-- Given records --
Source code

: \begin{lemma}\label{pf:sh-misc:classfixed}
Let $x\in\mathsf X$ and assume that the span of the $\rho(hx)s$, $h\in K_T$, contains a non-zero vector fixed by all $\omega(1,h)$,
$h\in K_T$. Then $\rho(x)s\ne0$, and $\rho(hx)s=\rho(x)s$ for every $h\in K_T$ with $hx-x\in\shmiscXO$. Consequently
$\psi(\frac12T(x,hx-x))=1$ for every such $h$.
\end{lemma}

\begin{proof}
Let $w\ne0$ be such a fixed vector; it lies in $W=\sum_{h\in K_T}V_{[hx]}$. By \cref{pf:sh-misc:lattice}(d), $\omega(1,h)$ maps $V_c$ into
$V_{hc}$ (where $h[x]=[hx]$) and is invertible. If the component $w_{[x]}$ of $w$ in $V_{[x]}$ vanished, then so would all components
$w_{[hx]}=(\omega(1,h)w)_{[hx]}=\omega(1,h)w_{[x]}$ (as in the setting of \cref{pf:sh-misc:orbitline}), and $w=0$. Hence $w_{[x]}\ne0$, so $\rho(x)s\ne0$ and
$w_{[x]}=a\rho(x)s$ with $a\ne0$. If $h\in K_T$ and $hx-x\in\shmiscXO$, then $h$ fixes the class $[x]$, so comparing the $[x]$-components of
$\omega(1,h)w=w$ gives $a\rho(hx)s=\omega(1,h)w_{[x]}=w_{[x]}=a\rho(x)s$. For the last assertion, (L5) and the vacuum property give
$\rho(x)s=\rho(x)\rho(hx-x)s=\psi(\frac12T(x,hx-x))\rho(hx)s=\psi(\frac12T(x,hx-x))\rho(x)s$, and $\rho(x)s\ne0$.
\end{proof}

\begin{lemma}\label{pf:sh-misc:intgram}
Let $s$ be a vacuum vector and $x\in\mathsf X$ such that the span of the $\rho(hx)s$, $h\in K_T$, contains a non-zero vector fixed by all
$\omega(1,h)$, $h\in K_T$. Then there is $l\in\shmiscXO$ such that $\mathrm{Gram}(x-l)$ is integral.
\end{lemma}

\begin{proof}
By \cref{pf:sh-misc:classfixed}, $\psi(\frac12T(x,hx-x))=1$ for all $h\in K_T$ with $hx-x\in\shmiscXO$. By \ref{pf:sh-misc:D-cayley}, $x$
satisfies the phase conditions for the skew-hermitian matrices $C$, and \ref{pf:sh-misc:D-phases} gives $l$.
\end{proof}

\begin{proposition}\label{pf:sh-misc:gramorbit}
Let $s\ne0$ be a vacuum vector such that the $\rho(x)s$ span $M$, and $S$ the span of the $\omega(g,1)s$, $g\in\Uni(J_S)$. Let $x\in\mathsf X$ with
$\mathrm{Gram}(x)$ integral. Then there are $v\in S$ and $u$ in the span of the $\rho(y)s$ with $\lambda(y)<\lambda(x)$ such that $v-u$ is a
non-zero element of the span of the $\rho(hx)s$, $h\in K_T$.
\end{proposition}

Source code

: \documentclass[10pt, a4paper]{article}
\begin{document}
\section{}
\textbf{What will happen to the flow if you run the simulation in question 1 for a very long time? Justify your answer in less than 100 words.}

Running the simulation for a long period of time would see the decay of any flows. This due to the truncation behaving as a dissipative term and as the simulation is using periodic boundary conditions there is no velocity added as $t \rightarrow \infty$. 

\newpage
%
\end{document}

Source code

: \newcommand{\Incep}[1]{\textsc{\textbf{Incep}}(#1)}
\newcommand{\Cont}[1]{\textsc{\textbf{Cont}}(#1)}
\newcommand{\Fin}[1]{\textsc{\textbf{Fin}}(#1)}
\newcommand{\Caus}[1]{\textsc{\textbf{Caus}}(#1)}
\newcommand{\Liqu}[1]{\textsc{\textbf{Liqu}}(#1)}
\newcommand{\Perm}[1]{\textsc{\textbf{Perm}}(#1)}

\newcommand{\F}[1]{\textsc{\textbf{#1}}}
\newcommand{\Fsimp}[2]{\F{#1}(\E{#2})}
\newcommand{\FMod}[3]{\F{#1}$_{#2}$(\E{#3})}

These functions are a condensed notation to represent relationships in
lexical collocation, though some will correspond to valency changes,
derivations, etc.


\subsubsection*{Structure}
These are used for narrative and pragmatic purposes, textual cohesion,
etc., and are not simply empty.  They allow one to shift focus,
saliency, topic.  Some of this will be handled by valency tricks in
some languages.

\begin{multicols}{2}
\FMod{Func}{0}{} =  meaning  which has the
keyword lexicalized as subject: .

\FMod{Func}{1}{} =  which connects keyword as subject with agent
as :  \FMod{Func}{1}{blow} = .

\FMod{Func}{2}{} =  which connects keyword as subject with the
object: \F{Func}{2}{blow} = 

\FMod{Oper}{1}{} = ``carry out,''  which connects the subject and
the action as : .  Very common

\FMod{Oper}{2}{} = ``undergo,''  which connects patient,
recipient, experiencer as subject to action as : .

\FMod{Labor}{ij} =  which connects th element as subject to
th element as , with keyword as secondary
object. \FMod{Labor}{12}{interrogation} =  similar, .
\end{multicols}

==

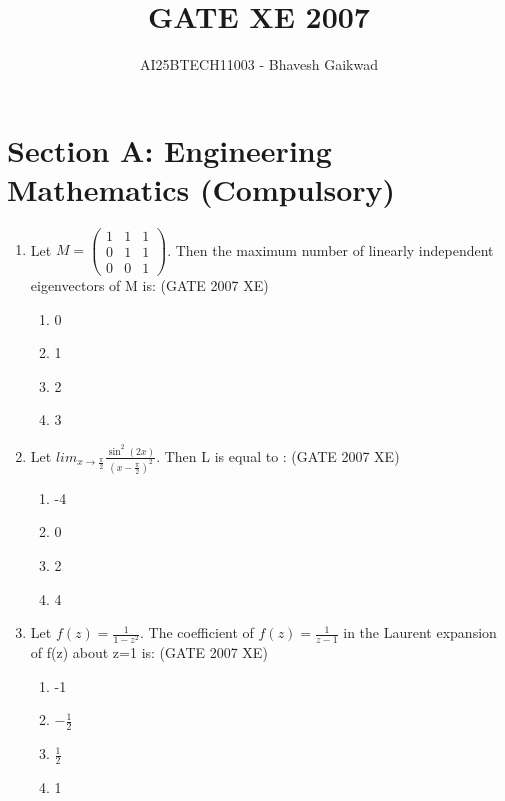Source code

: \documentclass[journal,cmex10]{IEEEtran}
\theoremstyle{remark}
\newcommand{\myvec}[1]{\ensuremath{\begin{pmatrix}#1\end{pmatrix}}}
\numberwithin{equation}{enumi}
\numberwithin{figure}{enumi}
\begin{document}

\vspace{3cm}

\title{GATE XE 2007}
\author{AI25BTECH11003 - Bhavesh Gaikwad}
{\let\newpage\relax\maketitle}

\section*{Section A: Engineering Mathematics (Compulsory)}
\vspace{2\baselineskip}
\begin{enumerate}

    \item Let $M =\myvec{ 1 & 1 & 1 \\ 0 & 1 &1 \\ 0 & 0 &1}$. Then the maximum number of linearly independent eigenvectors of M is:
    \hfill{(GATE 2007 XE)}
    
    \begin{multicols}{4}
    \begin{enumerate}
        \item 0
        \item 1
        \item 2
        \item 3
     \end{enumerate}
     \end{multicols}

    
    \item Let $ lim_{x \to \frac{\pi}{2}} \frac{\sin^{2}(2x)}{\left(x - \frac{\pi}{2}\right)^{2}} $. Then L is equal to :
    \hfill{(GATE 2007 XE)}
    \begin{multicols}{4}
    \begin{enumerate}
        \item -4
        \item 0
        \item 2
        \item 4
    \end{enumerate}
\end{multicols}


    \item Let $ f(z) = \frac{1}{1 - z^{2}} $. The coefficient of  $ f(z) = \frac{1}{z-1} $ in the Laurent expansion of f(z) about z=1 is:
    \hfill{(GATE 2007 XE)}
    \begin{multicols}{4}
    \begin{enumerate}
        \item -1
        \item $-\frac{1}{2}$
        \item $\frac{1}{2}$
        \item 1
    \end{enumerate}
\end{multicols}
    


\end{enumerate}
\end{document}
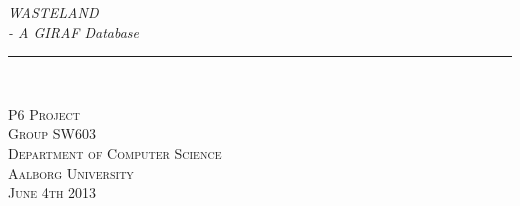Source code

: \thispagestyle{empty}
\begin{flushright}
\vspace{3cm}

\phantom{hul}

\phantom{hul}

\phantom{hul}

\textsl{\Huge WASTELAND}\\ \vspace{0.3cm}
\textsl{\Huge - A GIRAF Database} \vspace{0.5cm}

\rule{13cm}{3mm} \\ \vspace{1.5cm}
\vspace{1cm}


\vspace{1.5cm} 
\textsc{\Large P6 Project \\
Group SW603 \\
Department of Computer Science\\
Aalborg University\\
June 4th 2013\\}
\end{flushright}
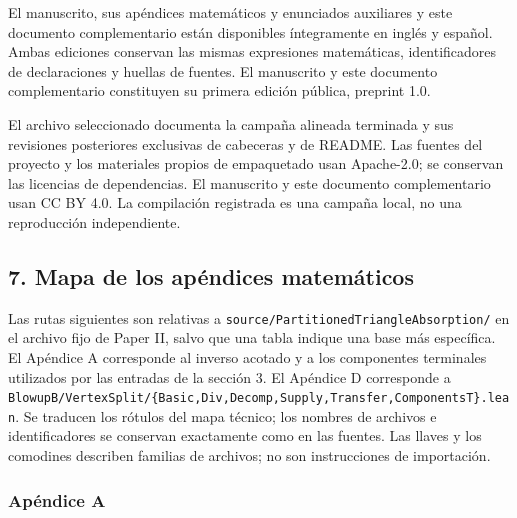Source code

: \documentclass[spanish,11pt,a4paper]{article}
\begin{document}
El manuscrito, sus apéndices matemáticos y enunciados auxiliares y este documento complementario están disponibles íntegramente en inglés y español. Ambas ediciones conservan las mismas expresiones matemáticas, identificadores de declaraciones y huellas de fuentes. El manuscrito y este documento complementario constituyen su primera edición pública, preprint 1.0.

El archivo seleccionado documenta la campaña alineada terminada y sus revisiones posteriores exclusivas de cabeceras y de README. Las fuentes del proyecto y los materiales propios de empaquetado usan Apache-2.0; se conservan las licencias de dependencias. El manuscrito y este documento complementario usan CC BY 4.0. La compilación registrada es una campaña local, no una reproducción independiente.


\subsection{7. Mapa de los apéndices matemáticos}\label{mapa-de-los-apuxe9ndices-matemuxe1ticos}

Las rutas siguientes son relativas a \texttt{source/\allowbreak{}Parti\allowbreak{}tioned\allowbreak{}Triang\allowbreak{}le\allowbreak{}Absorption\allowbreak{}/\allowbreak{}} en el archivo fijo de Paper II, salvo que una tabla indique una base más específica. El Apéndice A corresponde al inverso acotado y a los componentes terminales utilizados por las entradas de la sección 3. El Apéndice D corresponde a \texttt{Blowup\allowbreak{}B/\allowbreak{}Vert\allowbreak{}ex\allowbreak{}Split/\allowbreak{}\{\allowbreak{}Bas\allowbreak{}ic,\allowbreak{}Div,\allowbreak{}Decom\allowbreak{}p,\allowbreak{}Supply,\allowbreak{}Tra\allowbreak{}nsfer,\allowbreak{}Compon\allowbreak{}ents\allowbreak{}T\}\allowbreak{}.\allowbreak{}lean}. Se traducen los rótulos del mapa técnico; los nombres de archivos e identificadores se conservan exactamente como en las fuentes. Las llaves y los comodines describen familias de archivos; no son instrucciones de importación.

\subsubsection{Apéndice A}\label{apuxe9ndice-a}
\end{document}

...

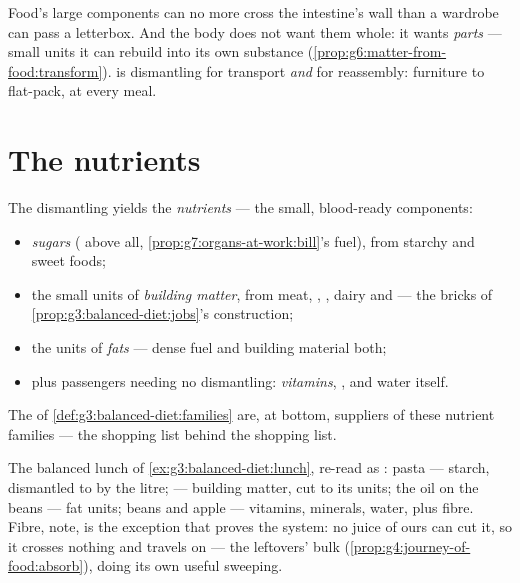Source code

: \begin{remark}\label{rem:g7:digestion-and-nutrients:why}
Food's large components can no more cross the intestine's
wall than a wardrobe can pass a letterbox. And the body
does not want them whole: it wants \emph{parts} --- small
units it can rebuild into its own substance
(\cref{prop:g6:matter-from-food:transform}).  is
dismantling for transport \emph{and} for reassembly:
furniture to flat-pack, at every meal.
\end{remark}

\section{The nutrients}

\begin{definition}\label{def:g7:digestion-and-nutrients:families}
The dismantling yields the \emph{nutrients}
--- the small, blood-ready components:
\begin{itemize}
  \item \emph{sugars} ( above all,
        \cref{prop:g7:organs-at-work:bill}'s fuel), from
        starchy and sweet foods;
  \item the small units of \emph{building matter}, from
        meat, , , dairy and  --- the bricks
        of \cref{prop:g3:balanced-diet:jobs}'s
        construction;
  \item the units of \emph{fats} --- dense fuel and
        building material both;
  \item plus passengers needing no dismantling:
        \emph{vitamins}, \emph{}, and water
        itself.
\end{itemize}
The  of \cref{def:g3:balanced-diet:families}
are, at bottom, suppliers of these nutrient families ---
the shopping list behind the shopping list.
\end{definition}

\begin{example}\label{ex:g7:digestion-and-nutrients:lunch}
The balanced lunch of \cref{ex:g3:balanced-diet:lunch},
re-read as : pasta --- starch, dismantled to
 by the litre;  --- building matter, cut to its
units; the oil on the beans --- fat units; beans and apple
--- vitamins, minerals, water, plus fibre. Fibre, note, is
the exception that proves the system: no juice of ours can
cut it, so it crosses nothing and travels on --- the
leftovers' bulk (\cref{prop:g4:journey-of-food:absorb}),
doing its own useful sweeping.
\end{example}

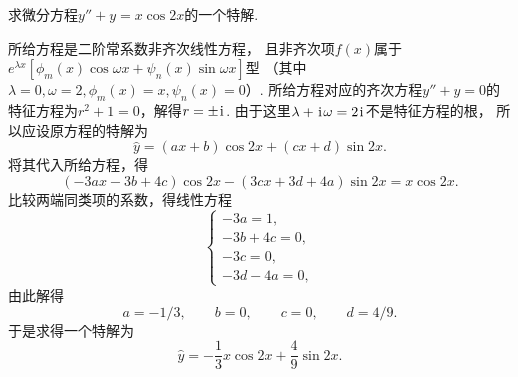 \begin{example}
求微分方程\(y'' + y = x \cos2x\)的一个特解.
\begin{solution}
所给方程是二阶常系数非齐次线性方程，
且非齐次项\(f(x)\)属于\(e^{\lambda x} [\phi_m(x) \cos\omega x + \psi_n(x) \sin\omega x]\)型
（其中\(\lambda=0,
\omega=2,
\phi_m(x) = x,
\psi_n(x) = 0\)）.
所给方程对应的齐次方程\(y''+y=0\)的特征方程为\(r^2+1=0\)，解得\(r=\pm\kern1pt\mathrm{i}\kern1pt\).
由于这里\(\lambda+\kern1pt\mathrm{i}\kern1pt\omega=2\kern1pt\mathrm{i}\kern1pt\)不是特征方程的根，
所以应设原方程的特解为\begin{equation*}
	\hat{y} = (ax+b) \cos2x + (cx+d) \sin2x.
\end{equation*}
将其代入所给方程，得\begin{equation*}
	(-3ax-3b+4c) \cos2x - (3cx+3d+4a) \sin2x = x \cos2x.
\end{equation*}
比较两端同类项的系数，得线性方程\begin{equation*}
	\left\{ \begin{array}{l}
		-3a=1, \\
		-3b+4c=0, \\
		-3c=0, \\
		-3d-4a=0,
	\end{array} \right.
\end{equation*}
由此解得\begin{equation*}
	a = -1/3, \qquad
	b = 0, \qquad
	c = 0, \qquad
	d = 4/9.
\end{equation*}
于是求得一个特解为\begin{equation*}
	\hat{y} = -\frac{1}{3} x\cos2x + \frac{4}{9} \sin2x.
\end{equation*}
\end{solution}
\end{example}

-- What you should do --
In the records above, find the line containing "Department of Computer Science\\" and the line containing "El archivo seleccionado", then give both of them again word for word along with every line between. Omit any pictures.

-- Written reply --
Department of Computer Science\\
Aalborg University\\
June 4th 2013\\}
\end{flushright}
Source code

: \documentclass[spanish,11pt,a4paper]{article}
\begin{document}
El manuscrito, sus apéndices matemáticos y enunciados auxiliares y este documento complementario están disponibles íntegramente en inglés y español. Ambas ediciones conservan las mismas expresiones matemáticas, identificadores de declaraciones y huellas de fuentes. El manuscrito y este documento complementario constituyen su primera edición pública, preprint 1.0.

El archivo seleccionado documenta la campaña alineada terminada y sus revisiones posteriores exclusivas de cabeceras y de README. Las fuentes del proyecto y los materiales propios de empaquetado usan Apache-2.0; se conservan las licencias de dependencias. El manuscrito y este documento complementario usan CC BY 4.0. La compilación registrada es una campaña local, no una reproducción independiente.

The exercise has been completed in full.